I. Sezon -|9| - Kısacası S.O.S.

333 70 19
                                    


°

Gül...

"Bugün sessizsin" dedim gözlerimi kısarak. Esra'nın genellikle bir şeyle dalga geçmesi ,birine veya fizik dersine küfretmesi gerekirdi, yanımda düşünceli bir biçimde suspus olması değil.

"Yok gördüğün gibi konuşuyorum"

"Ciddi misin? Bende tıkınırken yanlışlıkla dilini yuttuğunu düşünmeye başlamıştım." deyip yüzüne baktım. 'Yine mi? ,Birgün bu esprilerinden dolayı sana bedava 2 GB ama kasıntı internet verip acı çeke çeke ölmeni izleyeceğim ' gibi bir şey demesini bekliyordum ki o sadece kafasını olumsuzca sallayıp yolun diğer tarafındaki vitrinlere bakmaya başladı.
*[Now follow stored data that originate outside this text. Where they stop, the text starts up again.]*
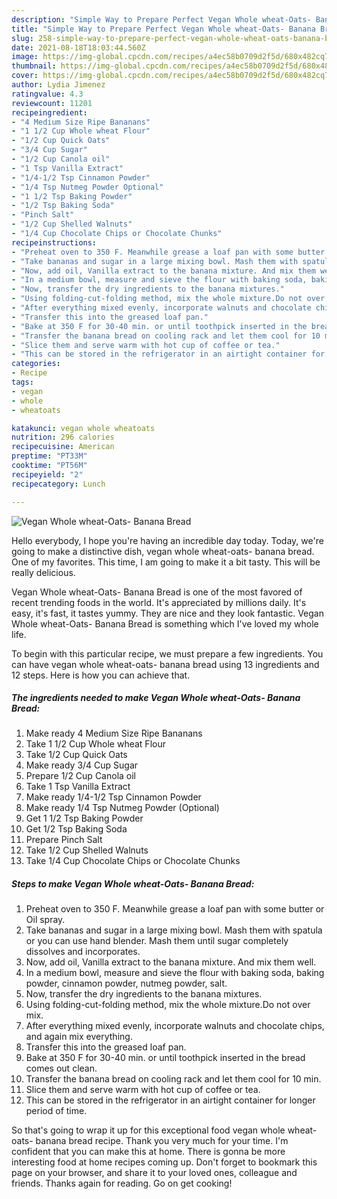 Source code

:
 ```yaml
---
description: "Simple Way to Prepare Perfect Vegan Whole wheat-Oats- Banana Bread"
title: "Simple Way to Prepare Perfect Vegan Whole wheat-Oats- Banana Bread"
slug: 258-simple-way-to-prepare-perfect-vegan-whole-wheat-oats-banana-bread
date: 2021-08-18T18:03:44.560Z
image: https://img-global.cpcdn.com/recipes/a4ec58b0709d2f5d/680x482cq70/vegan-whole-wheat-oats-banana-bread-recipe-main-photo.jpg
thumbnail: https://img-global.cpcdn.com/recipes/a4ec58b0709d2f5d/680x482cq70/vegan-whole-wheat-oats-banana-bread-recipe-main-photo.jpg
cover: https://img-global.cpcdn.com/recipes/a4ec58b0709d2f5d/680x482cq70/vegan-whole-wheat-oats-banana-bread-recipe-main-photo.jpg
author: Lydia Jimenez
ratingvalue: 4.3
reviewcount: 11201
recipeingredient:
- "4 Medium Size Ripe Bananans"
- "1 1/2 Cup Whole wheat Flour"
- "1/2 Cup Quick Oats"
- "3/4 Cup Sugar"
- "1/2 Cup Canola oil"
- "1 Tsp Vanilla Extract"
- "1/4-1/2 Tsp Cinnamon Powder"
- "1/4 Tsp Nutmeg Powder Optional"
- "1 1/2 Tsp Baking Powder"
- "1/2 Tsp Baking Soda"
- "Pinch Salt"
- "1/2 Cup Shelled Walnuts"
- "1/4 Cup Chocolate Chips or Chocolate Chunks"
recipeinstructions:
- "Preheat oven to 350 F. Meanwhile grease a loaf pan with some butter or Oil spray."
- "Take bananas and sugar in a large mixing bowl. Mash them with spatula or you can use hand blender. Mash them until sugar completely dissolves and incorporates."
- "Now, add oil, Vanilla extract to the banana mixture. And mix them well."
- "In a medium bowl, measure and sieve the flour with baking soda, baking powder, cinnamon powder, nutmeg powder, salt."
- "Now, transfer the dry ingredients to the banana mixtures."
- "Using folding-cut-folding method, mix the whole mixture.Do not over mix."
- "After everything mixed evenly, incorporate walnuts and chocolate chips, and again mix everything."
- "Transfer this into the greased loaf pan."
- "Bake at 350 F for 30-40 min. or until toothpick inserted in the bread comes out clean."
- "Transfer the banana bread on cooling rack and let them cool for 10 min."
- "Slice them and serve warm with hot cup of coffee or tea."
- "This can be stored in the refrigerator in an airtight container for longer period of time."
categories:
- Recipe
tags:
- vegan
- whole
- wheatoats

katakunci: vegan whole wheatoats 
nutrition: 296 calories
recipecuisine: American
preptime: "PT33M"
cooktime: "PT56M"
recipeyield: "2"
recipecategory: Lunch

---
```



![Vegan Whole wheat-Oats- Banana Bread](https://img-global.cpcdn.com/recipes/a4ec58b0709d2f5d/680x482cq70/vegan-whole-wheat-oats-banana-bread-recipe-main-photo.jpg)

Hello everybody, I hope you're having an incredible day today. Today, we're going to make a distinctive dish, vegan whole wheat-oats- banana bread. One of my favorites. This time, I am going to make it a bit tasty. This will be really delicious.

Vegan Whole wheat-Oats- Banana Bread is one of the most favored of recent trending foods in the world. It's appreciated by millions daily. It's easy, it's fast, it tastes yummy. They are nice and they look fantastic. Vegan Whole wheat-Oats- Banana Bread is something which I've loved my whole life.




To begin with this particular recipe, we must prepare a few ingredients. You can have vegan whole wheat-oats- banana bread using 13 ingredients and 12 steps. Here is how you can achieve that.

<!--inarticleads1-->

##### The ingredients needed to make Vegan Whole wheat-Oats- Banana Bread:

1. Make ready 4 Medium Size Ripe Bananans
1. Take 1 1/2 Cup Whole wheat Flour
1. Take 1/2 Cup Quick Oats
1. Make ready 3/4 Cup Sugar
1. Prepare 1/2 Cup Canola oil
1. Take 1 Tsp Vanilla Extract
1. Make ready 1/4-1/2 Tsp Cinnamon Powder
1. Make ready 1/4 Tsp Nutmeg Powder (Optional)
1. Get 1 1/2 Tsp Baking Powder
1. Get 1/2 Tsp Baking Soda
1. Prepare Pinch Salt
1. Take 1/2 Cup Shelled Walnuts
1. Take 1/4 Cup Chocolate Chips or Chocolate Chunks




<!--inarticleads2-->

##### Steps to make Vegan Whole wheat-Oats- Banana Bread:

1. Preheat oven to 350 F. Meanwhile grease a loaf pan with some butter or Oil spray.
1. Take bananas and sugar in a large mixing bowl. Mash them with spatula or you can use hand blender. Mash them until sugar completely dissolves and incorporates.
1. Now, add oil, Vanilla extract to the banana mixture. And mix them well.
1. In a medium bowl, measure and sieve the flour with baking soda, baking powder, cinnamon powder, nutmeg powder, salt.
1. Now, transfer the dry ingredients to the banana mixtures.
1. Using folding-cut-folding method, mix the whole mixture.Do not over mix.
1. After everything mixed evenly, incorporate walnuts and chocolate chips, and again mix everything.
1. Transfer this into the greased loaf pan.
1. Bake at 350 F for 30-40 min. or until toothpick inserted in the bread comes out clean.
1. Transfer the banana bread on cooling rack and let them cool for 10 min.
1. Slice them and serve warm with hot cup of coffee or tea.
1. This can be stored in the refrigerator in an airtight container for longer period of time.




So that's going to wrap it up for this exceptional food vegan whole wheat-oats- banana bread recipe. Thank you very much for your time. I'm confident that you can make this at home. There is gonna be more interesting food at home recipes coming up. Don't forget to bookmark this page on your browser, and share it to your loved ones, colleague and friends. Thanks again for reading. Go on get cooking!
Sıkılmaya başlamıştım. Okuldan çıktığımızdan belli birkaç kelime hariç konuşmamıştı. Sürekli bir şey düşünüyor gibiydi ve ben küçücük bir olayı büyütüp kendi içinde yaşamasından nefret ediyordum.

"Eda'yı mı düşünüyorsun?"

"Hayır..ben bilmiyorum"

"Artık söyleyecek misin?" dedim sesimi yükselterek.

"Sencede çevremizdeki her şey kısa bir sürede değişmiyor mu? Yeni kişiler, yeni bir düzen...üstelik çok hızlı bir şekilde"

Bir süre ona inanamayarak baktım. Deminden belli söyleyemediği bütün derdi bu muydu yani?

"Esra değişen çok da fazla bir şey yok. Bunu bu kadar abartma"

"Abartmak mı? Ben hiçbir şeyi abartmıyorum ama çok samimiyet tez ayrılık getirir derler bence biraz mesafeli olmalıyız."

Susup öylece bitirmesini bekledim. Kendisi de durumu abarttığının farkında değildi ve bu yüzden de baskı altındaymış gibi gergin görünüyordu.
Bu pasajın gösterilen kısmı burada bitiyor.